Neighborhood News Reporter Veronica Morley interviewing 2nd Grade Teacher Kristin Ponche about how she prepared her students for the eclipse
Neighborhood News Reporter Veronica Morley interviewing 2nd Grade Teacher Kristin Ponche about how she prepared her students for the eclipse

"This is something completely new that they've probably never experienced,” said Second Grade Teacher Kristin Ponche.

Students at Highgate Elementary with protective eye-wear were able to go outside Monday between 10 a.m. and Noon to watch the eclipse in real time.

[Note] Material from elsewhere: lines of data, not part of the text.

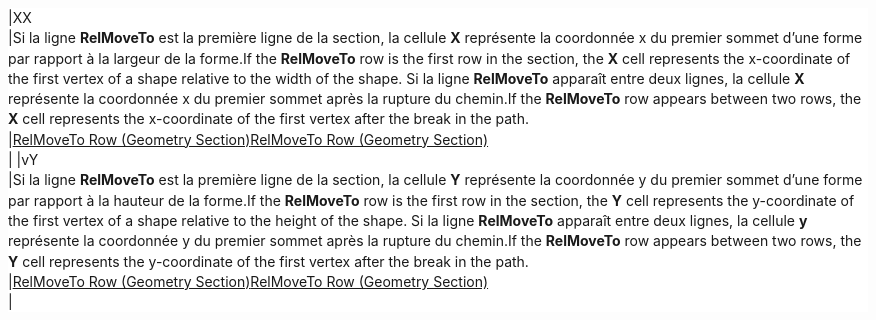 |<span data-ttu-id="df4b8-173">X</span><span class="sxs-lookup"><span data-stu-id="df4b8-173">X</span></span>  <br/> |<span data-ttu-id="df4b8-174">Si la ligne **RelMoveTo** est la première ligne de la section, la cellule **X** représente la coordonnée x du premier sommet d’une forme par rapport à la largeur de la forme.</span><span class="sxs-lookup"><span data-stu-id="df4b8-174">If the **RelMoveTo** row is the first row in the section, the **X** cell represents the x-coordinate of the first vertex of a shape relative to the width of the shape.</span></span> <span data-ttu-id="df4b8-175">Si la ligne **RelMoveTo** apparaît entre deux lignes, la cellule **X** représente la coordonnée x du premier sommet après la rupture du chemin.</span><span class="sxs-lookup"><span data-stu-id="df4b8-175">If the **RelMoveTo** row appears between two rows, the **X** cell represents the x-coordinate of the first vertex after the break in the path.</span></span>  <br/> |[<span data-ttu-id="df4b8-176">RelMoveTo Row (Geometry Section)</span><span class="sxs-lookup"><span data-stu-id="df4b8-176">RelMoveTo Row (Geometry Section)</span></span>](relmoveto-row-geometry-section.md) <br/> |
|<span data-ttu-id="df4b8-177">v</span><span class="sxs-lookup"><span data-stu-id="df4b8-177">Y</span></span>  <br/> |<span data-ttu-id="df4b8-178">Si la ligne **RelMoveTo** est la première ligne de la section, la cellule **Y** représente la coordonnée y du premier sommet d’une forme par rapport à la hauteur de la forme.</span><span class="sxs-lookup"><span data-stu-id="df4b8-178">If the **RelMoveTo** row is the first row in the section, the **Y** cell represents the y-coordinate of the first vertex of a shape relative to the height of the shape.</span></span> <span data-ttu-id="df4b8-179">Si la ligne **RelMoveTo** apparaît entre deux lignes, la cellule **y** représente la coordonnée y du premier sommet après la rupture du chemin.</span><span class="sxs-lookup"><span data-stu-id="df4b8-179">If the **RelMoveTo** row appears between two rows, the **Y** cell represents the y-coordinate of the first vertex after the break in the path.</span></span>  <br/> |[<span data-ttu-id="df4b8-180">RelMoveTo Row (Geometry Section)</span><span class="sxs-lookup"><span data-stu-id="df4b8-180">RelMoveTo Row (Geometry Section)</span></span>](relmoveto-row-geometry-section.md) <br/> |
   

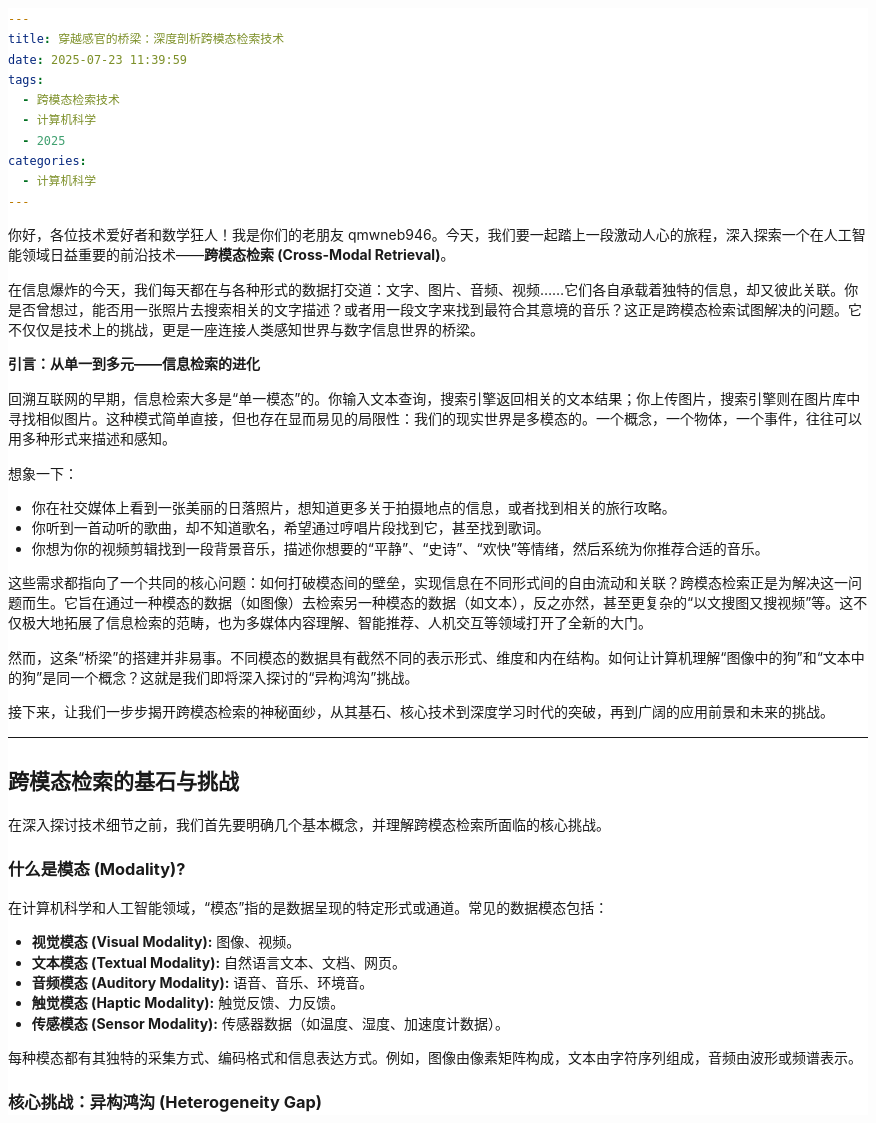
 ```yaml
---
title: 穿越感官的桥梁：深度剖析跨模态检索技术
date: 2025-07-23 11:39:59
tags:
  - 跨模态检索技术
  - 计算机科学
  - 2025
categories:
  - 计算机科学
---
```


你好，各位技术爱好者和数学狂人！我是你们的老朋友 qmwneb946。今天，我们要一起踏上一段激动人心的旅程，深入探索一个在人工智能领域日益重要的前沿技术——**跨模态检索 (Cross-Modal Retrieval)**。

在信息爆炸的今天，我们每天都在与各种形式的数据打交道：文字、图片、音频、视频……它们各自承载着独特的信息，却又彼此关联。你是否曾想过，能否用一张照片去搜索相关的文字描述？或者用一段文字来找到最符合其意境的音乐？这正是跨模态检索试图解决的问题。它不仅仅是技术上的挑战，更是一座连接人类感知世界与数字信息世界的桥梁。

**引言：从单一到多元——信息检索的进化**

回溯互联网的早期，信息检索大多是“单一模态”的。你输入文本查询，搜索引擎返回相关的文本结果；你上传图片，搜索引擎则在图片库中寻找相似图片。这种模式简单直接，但也存在显而易见的局限性：我们的现实世界是多模态的。一个概念，一个物体，一个事件，往往可以用多种形式来描述和感知。

想象一下：

- 你在社交媒体上看到一张美丽的日落照片，想知道更多关于拍摄地点的信息，或者找到相关的旅行攻略。
- 你听到一首动听的歌曲，却不知道歌名，希望通过哼唱片段找到它，甚至找到歌词。
- 你想为你的视频剪辑找到一段背景音乐，描述你想要的“平静”、“史诗”、“欢快”等情绪，然后系统为你推荐合适的音乐。

这些需求都指向了一个共同的核心问题：如何打破模态间的壁垒，实现信息在不同形式间的自由流动和关联？跨模态检索正是为解决这一问题而生。它旨在通过一种模态的数据（如图像）去检索另一种模态的数据（如文本），反之亦然，甚至更复杂的“以文搜图又搜视频”等。这不仅极大地拓展了信息检索的范畴，也为多媒体内容理解、智能推荐、人机交互等领域打开了全新的大门。

然而，这条“桥梁”的搭建并非易事。不同模态的数据具有截然不同的表示形式、维度和内在结构。如何让计算机理解“图像中的狗”和“文本中的狗”是同一个概念？这就是我们即将深入探讨的“异构鸿沟”挑战。

接下来，让我们一步步揭开跨模态检索的神秘面纱，从其基石、核心技术到深度学习时代的突破，再到广阔的应用前景和未来的挑战。

---

## 跨模态检索的基石与挑战

在深入探讨技术细节之前，我们首先要明确几个基本概念，并理解跨模态检索所面临的核心挑战。

### 什么是模态 (Modality)?

在计算机科学和人工智能领域，“模态”指的是数据呈现的特定形式或通道。常见的数据模态包括：

- **视觉模态 (Visual Modality):** 图像、视频。
- **文本模态 (Textual Modality):** 自然语言文本、文档、网页。
- **音频模态 (Auditory Modality):** 语音、音乐、环境音。
- **触觉模态 (Haptic Modality):** 触觉反馈、力反馈。
- **传感模态 (Sensor Modality):** 传感器数据（如温度、湿度、加速度计数据）。

每种模态都有其独特的采集方式、编码格式和信息表达方式。例如，图像由像素矩阵构成，文本由字符序列组成，音频由波形或频谱表示。

### 核心挑战：异构鸿沟 (Heterogeneity Gap)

Using the knowledge they've learned and applying it to the experience.

"The solar eclipse is a reminder of the vast universe we are a part of,” one student said during a reading theater about the eclipse.

Ponche kept her students inside out of safety, since not every class had the proper protective eyewear, but still made the day memorable and educational.

"The NASA livestream was a great way for them to still be able to learn about it and experience it while also being safe,” Ponche said.

Ponche said she hoped the eclipse was not only memorable for her students but helped in sparking a greater love of science.

"I've got one whose face just lit up, 'It's the solar eclipse today,’ and what would've just been a normal day to him has now been probably the most exciting day of the year."

That excitement will probably have to last them a while.

"You learned when the next solar eclipse will be so when is that?" I asked one student.

"2044,” answered second-grader Mason Dethloff.

"Do you know how old you're going to be then?" I followed-up.

“28,” he responded.

Hopefully, by then, these kids will still remember the safety tips they learned and have the proper eye-wear. Because, as second-grader Owen Dai taught us: "If you look at the sun without glasses, you'll go blind."

Who knows, maybe by then some of these kids will be teaching the next generation the science behind it.